OPINIÃO
Reproduzimos excertos do belíssimo editorial que Fernando Paulouro Neves assina na última edição do Jornal do Fundão. "Liberdade - livre ou tutelada?", questiona, em título, o director de um dos mais antigos jornais regionais do país. A tese de Paulouro Neves é a de que quem detém o poder (qualquer poder) costuma olhar a liberdade de expressão como meio para manter o poder, cerceando-a.
"Nunca foi fácil o convívio dos poderes com a crítica e a liberdade de expressão e esse mal-estar com frequência faz estalar o verniz de uma paz democrática assente sobretudo no formalismo das conveniências e no lugar comum dos interesses que moldam e tipificam a acção política. Essa tendência de olhar de viés as ideias ("Mas Excelentíssimos senhores é possível viver sem ideias?", Antero de Quental), é um dos sintomas mais vivos de que a sociedade portuguesa está longe da maturidade democrática que devia enformar o poder político. Agora, pelos vistos, quando se celebra a glória do pensamento único, já nem se tenta disfarçar a incomodidade que provoca o pensar autónomo e livre, a liberdade de expressão como direito inquestionável da nossa matriz constitucional. É certo que não faltam jogos de bastidores quando a conveniência do status quo é abalada pela consciência crítica ou o alcance da sua expressão pública causa, no silêncio comprometedor de paz podre, um ruído de maior relevo social.(...)

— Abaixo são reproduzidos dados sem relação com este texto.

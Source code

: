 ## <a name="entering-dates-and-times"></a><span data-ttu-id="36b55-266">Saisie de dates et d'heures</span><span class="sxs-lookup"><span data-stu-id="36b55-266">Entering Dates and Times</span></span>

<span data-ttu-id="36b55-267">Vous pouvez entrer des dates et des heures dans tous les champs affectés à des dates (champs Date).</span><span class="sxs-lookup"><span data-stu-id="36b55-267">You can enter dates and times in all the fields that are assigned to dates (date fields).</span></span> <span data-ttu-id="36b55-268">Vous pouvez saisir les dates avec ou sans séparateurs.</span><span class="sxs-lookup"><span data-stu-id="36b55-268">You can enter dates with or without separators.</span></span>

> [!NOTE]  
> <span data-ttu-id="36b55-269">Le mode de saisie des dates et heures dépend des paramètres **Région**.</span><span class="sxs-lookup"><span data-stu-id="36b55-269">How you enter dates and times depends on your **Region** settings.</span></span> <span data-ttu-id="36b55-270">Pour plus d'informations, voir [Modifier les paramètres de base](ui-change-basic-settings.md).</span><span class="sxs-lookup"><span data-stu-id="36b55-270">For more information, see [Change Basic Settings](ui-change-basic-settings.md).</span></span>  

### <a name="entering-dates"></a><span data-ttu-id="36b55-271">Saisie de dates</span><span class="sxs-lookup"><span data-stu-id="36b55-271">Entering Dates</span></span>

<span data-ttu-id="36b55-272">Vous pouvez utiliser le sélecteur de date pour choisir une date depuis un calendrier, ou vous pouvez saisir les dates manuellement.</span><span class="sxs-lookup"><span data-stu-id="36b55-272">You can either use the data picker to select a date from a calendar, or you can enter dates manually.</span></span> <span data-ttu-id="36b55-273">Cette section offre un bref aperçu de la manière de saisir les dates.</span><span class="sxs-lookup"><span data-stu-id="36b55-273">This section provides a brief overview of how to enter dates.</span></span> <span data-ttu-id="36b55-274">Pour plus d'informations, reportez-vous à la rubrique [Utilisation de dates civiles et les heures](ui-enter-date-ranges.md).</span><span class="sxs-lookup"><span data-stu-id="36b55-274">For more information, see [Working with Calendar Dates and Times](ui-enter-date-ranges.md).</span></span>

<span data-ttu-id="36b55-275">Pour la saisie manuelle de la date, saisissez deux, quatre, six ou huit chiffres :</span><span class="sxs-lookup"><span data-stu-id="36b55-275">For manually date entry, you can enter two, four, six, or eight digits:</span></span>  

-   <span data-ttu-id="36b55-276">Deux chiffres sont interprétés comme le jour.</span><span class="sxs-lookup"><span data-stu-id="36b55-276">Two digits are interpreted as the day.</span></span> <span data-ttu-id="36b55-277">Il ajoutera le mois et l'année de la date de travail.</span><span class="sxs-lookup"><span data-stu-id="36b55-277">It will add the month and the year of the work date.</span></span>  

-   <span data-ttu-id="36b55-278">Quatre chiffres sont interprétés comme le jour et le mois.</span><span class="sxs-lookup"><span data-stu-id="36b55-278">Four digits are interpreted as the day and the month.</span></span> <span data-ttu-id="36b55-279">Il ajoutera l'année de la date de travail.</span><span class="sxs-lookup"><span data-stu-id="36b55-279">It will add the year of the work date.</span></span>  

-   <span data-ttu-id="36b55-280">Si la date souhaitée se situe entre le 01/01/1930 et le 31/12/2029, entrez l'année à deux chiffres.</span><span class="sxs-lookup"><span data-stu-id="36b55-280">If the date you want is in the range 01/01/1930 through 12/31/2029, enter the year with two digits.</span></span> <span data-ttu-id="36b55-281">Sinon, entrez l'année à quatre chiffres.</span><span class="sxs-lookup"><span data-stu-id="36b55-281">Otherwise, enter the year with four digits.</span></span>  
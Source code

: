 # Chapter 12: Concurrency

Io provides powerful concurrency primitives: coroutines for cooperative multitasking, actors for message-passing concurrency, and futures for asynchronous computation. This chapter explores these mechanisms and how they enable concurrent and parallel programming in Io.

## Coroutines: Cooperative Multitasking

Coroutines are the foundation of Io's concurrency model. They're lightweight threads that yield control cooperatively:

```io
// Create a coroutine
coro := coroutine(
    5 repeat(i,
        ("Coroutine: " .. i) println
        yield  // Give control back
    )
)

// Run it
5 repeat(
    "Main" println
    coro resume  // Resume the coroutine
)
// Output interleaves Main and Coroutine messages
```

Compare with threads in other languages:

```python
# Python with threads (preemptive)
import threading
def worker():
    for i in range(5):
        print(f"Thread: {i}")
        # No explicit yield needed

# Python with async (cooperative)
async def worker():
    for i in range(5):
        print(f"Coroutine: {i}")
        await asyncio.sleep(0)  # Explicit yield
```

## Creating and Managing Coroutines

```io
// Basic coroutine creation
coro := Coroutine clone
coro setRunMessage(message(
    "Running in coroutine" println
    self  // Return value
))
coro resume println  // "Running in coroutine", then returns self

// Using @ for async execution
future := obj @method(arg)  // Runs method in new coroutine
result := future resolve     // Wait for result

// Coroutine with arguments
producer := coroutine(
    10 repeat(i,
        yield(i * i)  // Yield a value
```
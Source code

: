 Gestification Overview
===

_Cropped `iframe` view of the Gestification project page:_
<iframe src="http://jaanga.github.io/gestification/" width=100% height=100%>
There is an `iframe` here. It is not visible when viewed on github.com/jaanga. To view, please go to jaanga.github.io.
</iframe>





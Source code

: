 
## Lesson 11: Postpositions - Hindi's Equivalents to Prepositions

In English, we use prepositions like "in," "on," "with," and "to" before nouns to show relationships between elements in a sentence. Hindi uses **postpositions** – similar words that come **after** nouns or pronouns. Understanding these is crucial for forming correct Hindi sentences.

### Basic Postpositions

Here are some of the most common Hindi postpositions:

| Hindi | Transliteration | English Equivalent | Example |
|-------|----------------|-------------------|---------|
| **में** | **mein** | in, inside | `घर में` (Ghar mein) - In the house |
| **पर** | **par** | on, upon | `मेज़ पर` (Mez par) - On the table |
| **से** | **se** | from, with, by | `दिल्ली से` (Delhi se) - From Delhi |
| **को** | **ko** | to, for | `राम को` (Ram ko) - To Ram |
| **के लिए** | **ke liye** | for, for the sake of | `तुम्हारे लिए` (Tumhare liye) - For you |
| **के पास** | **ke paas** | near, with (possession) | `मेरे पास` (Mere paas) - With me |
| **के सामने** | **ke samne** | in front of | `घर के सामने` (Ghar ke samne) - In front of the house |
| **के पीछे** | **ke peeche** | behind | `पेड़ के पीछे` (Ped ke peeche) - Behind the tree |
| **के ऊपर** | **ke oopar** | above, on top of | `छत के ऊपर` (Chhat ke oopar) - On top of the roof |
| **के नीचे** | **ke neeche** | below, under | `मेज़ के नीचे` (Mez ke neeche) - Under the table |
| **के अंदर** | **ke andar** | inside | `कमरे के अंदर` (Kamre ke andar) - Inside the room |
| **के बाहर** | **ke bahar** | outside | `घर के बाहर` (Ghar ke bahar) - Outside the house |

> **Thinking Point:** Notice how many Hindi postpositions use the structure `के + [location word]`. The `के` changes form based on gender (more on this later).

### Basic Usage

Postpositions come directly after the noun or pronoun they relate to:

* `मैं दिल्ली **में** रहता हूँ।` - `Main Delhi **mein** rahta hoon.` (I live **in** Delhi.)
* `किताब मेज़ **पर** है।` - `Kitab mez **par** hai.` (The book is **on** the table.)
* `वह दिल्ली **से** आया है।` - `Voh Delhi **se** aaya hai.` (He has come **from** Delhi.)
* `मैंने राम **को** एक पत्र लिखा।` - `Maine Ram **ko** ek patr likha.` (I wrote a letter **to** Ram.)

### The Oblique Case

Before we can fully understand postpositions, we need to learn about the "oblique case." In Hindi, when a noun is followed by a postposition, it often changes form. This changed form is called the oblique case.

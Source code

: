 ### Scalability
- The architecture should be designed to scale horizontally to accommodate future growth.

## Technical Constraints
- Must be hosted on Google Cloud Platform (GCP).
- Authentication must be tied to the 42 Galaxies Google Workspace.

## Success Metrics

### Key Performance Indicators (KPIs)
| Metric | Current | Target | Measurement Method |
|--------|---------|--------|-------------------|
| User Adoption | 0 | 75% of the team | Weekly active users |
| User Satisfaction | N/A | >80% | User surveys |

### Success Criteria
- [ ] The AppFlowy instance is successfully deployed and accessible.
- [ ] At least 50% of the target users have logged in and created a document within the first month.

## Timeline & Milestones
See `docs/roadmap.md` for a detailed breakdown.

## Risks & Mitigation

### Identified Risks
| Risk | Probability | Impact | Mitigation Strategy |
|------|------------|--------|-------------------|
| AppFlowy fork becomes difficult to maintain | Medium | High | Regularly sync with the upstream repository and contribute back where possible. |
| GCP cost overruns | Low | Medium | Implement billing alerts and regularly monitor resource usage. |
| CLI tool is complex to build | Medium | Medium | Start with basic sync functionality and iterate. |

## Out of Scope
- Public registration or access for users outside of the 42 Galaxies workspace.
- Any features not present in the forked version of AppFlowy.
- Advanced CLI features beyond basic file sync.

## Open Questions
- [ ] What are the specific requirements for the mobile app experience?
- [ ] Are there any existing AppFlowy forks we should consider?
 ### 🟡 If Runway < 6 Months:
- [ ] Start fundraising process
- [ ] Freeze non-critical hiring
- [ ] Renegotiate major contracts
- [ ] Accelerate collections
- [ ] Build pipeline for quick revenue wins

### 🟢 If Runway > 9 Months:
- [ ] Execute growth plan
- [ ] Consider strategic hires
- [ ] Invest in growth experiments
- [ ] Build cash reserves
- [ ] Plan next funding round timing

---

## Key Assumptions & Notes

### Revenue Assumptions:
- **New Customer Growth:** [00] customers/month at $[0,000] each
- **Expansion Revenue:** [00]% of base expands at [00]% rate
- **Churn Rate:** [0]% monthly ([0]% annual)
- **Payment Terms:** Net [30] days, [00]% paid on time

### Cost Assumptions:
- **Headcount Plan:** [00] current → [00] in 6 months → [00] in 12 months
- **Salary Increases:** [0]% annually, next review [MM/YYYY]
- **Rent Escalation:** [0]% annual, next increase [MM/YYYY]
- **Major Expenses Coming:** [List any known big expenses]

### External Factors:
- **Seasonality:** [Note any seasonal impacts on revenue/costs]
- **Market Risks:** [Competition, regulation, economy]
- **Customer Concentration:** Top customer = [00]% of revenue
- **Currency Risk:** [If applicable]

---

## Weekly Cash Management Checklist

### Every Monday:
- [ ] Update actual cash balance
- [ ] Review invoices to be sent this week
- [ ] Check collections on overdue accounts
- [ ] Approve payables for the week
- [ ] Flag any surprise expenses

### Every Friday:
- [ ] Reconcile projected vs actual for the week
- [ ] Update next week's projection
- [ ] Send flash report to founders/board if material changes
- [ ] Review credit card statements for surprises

Dizem (...) que fazer da informação uma questão incómoda, denunciar os atropelos contra o bem público, isto é, defender os interesses intocáveis da rés publica, é uma insensatez. Senhores do dinheiro, ou tidos como tal, empresários de falência abençoada, sujeitos de cumplicidades partidárias, com alvará para defraudar o erário público, fazem hoje dos tribunais uma espécie de campo de treino, apostando no toto-bola da justiça, que é coisa também muito conveniente. Dessas teias se tece a conjuntura contra a liberdade de expressão. Falem baixinho. Viva a paz dos cemitérios!"